Published on Wednesday, the two-year study found the company's decisions “represent significant setbacks for civil rights,” including leaving up one post from President Trump alleging “illegal” absentee ballot voting and another that stated “once the looting starts, the shooting starts.”

“Even if not always enforced, the company’s policy changes demonstrated to the public, its own employees, and regulators that the only thing missing from Facebook leadership’s efforts is their own political will and courage,” Rashad Robinson, the president of civil rights group Color of Change, said in a statement. “Ridding the platform of hate and misinformation against Black people only became a priority when there was a PR crisis to endure.”

Robinson criticized the company for not adding a C-suite executive to handle civil rights, although Facebook did create a role for senior vice president of civil rights that will report through the company’s legal department and to Sandberg. The company also made it clear that it felt it was under no legal obligation to follow the audit's suggestions.
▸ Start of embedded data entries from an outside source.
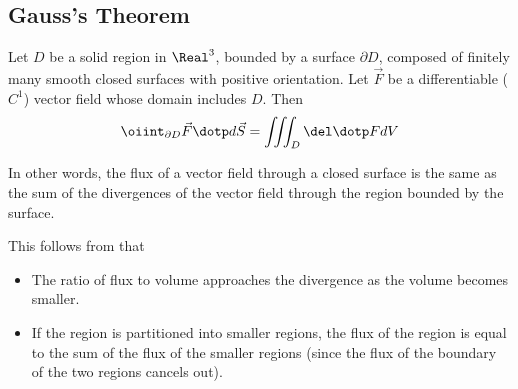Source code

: \subsection{Gauss's Theorem}

\begin{namedtheorem}
  Let $D$ be a solid region in $\Real^3$, bounded by a surface $\partial D$, composed of finitely many smooth closed surfaces with positive orientation. Let $\vec{F}$ be a differentiable ($C^1$) vector field whose domain includes $D$. Then
  \[
    \oiint_{\partial D} \vec{F} \dotp d\vec{S} = \iiint_D \del \dotp F dV
  \]

  In other words, the flux of a vector field through a closed surface is the same as the sum of the divergences of the vector field through the region bounded by the surface.

  This follows from that
  \begin{itemize}
    \item The ratio of flux to volume approaches the divergence as the volume becomes smaller.
    \item If the region is partitioned into smaller regions, the flux of the region is equal to the sum of the flux of the smaller regions (since the flux of the boundary of the two regions cancels out). 
  \end{itemize}
\end{namedtheorem}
In June, BuzzFeed News found that the company had been running paid content from the Boogaloo movement, a group of anti-government extremists calling for violence against police and state officials. The white nationalist ad found by BuzzFeed News on Wednesday makes it clear that Facebook still hasn’t rid its platform of hateful content, and is still profiting off it.

According to its Facebook page, the ad's creator, White Wellbeing Australia, claims to be a “wellbeing community” seeking “to share information and allow like minded people to create contacts online and in the community.” Because the ad is not classified as a political cause, Facebook’s ad library does not show how much was spent on the paid content, or who it targeted. The ad began running on July 4.
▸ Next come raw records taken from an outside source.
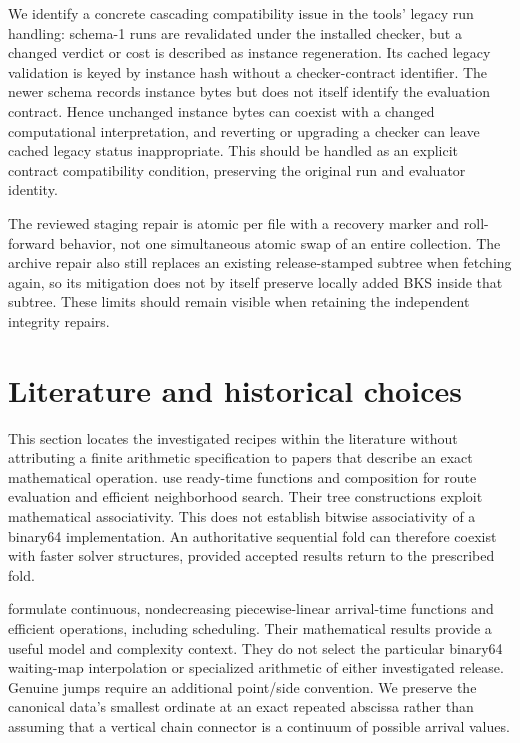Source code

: We identify a concrete cascading compatibility issue in the tools' legacy run handling: schema-1 runs are revalidated under the installed checker, but a changed verdict or cost is described as instance regeneration. Its cached legacy validation is keyed by instance hash without a checker-contract identifier. The newer schema records instance bytes but does not itself identify the evaluation contract. Hence unchanged instance bytes can coexist with a changed computational interpretation, and reverting or upgrading a checker can leave cached legacy status inappropriate. This should be handled as an explicit contract compatibility condition, preserving the original run and evaluator identity.

The reviewed staging repair is atomic per file with a recovery marker and roll-forward behavior, not one simultaneous atomic swap of an entire collection. The archive repair also still replaces an existing release-stamped subtree when fetching again, so its mitigation does not by itself preserve locally added BKS inside that subtree. These limits should remain visible when retaining the independent integrity repairs.


\section{Literature and historical choices}

This section locates the investigated recipes within the literature without attributing a finite arithmetic specification to papers that describe an exact mathematical operation. \textcite{visserEfficientMoveEvaluations2020} use ready-time functions and composition for route evaluation and efficient neighborhood search. Their tree constructions exploit mathematical associativity. This does not establish bitwise associativity of a binary64 implementation. An authoritative sequential fold can therefore coexist with faster solver structures, provided accepted results return to the prescribed fold.

\textcite{blauthVehicleRoutingTimedependent2024} formulate continuous, nondecreasing piecewise-linear arrival-time functions and efficient operations, including scheduling. Their mathematical results provide a useful model and complexity context. They do not select the particular binary64 waiting-map interpolation or specialized arithmetic of either investigated release. Genuine jumps require an additional point/side convention. We preserve the canonical data's smallest ordinate at an exact repeated abscissa rather than assuming that a vertical chain connector is a continuum of possible arrival values.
Created on April 25 and managed out of Australia, the page has posted racist memes and content suggesting whites should “protect your people.” In a May 23 post, the page wrote, “Antiwhites use the myth of 'complexity' to justify harming and replacing white children in all white majority countries.”

“You don't have to be a genius to understand that Demographics is Destiny,” the post read, accompanied by an image that stated “#WhiteGenocide.”

An administrator for the page did not return a request for comment from BuzzFeed News.